> _Task item_:
Go through the lines below and copy any that hold the string "user".

Stored items
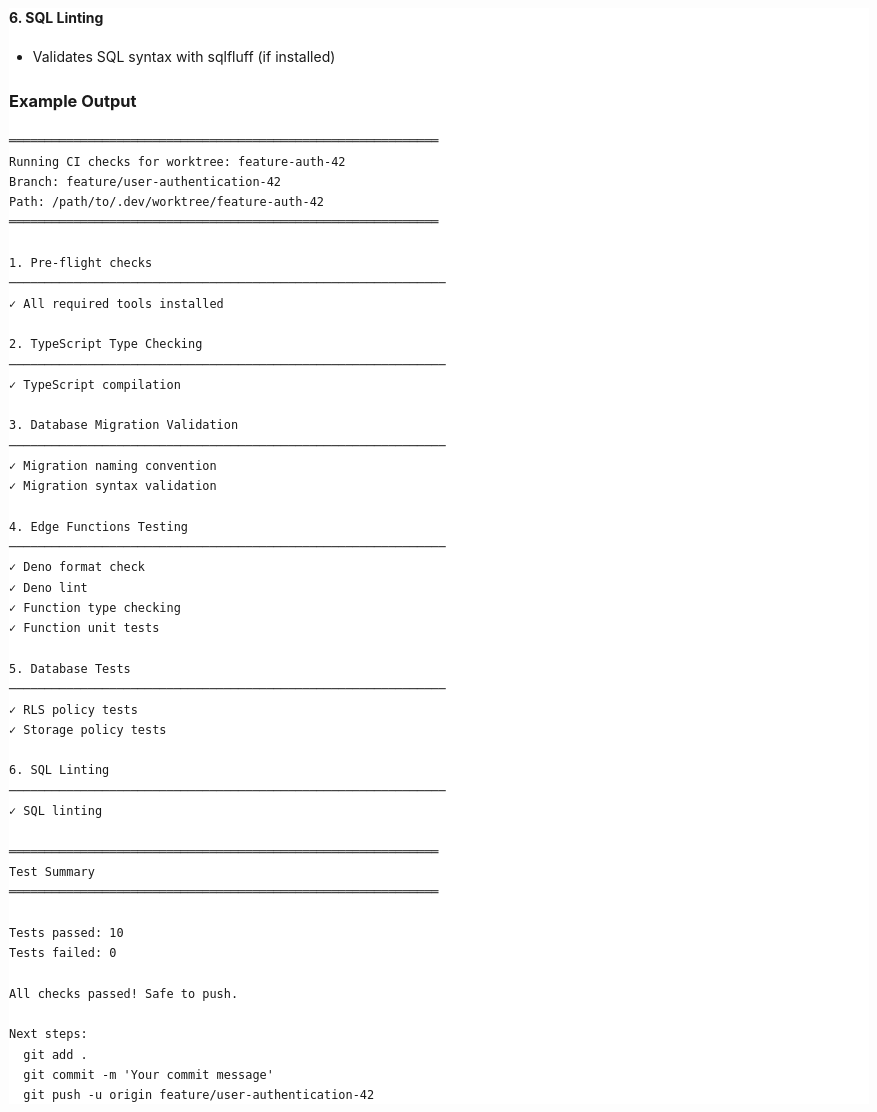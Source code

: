 #### 6. SQL Linting
- Validates SQL syntax with sqlfluff (if installed)

### Example Output

```
════════════════════════════════════════════════════════════
Running CI checks for worktree: feature-auth-42
Branch: feature/user-authentication-42
Path: /path/to/.dev/worktree/feature-auth-42
════════════════════════════════════════════════════════════

1. Pre-flight checks
─────────────────────────────────────────────────────────────
✓ All required tools installed

2. TypeScript Type Checking
─────────────────────────────────────────────────────────────
✓ TypeScript compilation

3. Database Migration Validation
─────────────────────────────────────────────────────────────
✓ Migration naming convention
✓ Migration syntax validation

4. Edge Functions Testing
─────────────────────────────────────────────────────────────
✓ Deno format check
✓ Deno lint
✓ Function type checking
✓ Function unit tests

5. Database Tests
─────────────────────────────────────────────────────────────
✓ RLS policy tests
✓ Storage policy tests

6. SQL Linting
─────────────────────────────────────────────────────────────
✓ SQL linting

════════════════════════════════════════════════════════════
Test Summary
════════════════════════════════════════════════════════════

Tests passed: 10
Tests failed: 0

All checks passed! Safe to push.

Next steps:
  git add .
  git commit -m 'Your commit message'
  git push -u origin feature/user-authentication-42
```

> _Exercise response_:
Branch: feature/user-authentication-42
  git push -u origin feature/user-authentication-42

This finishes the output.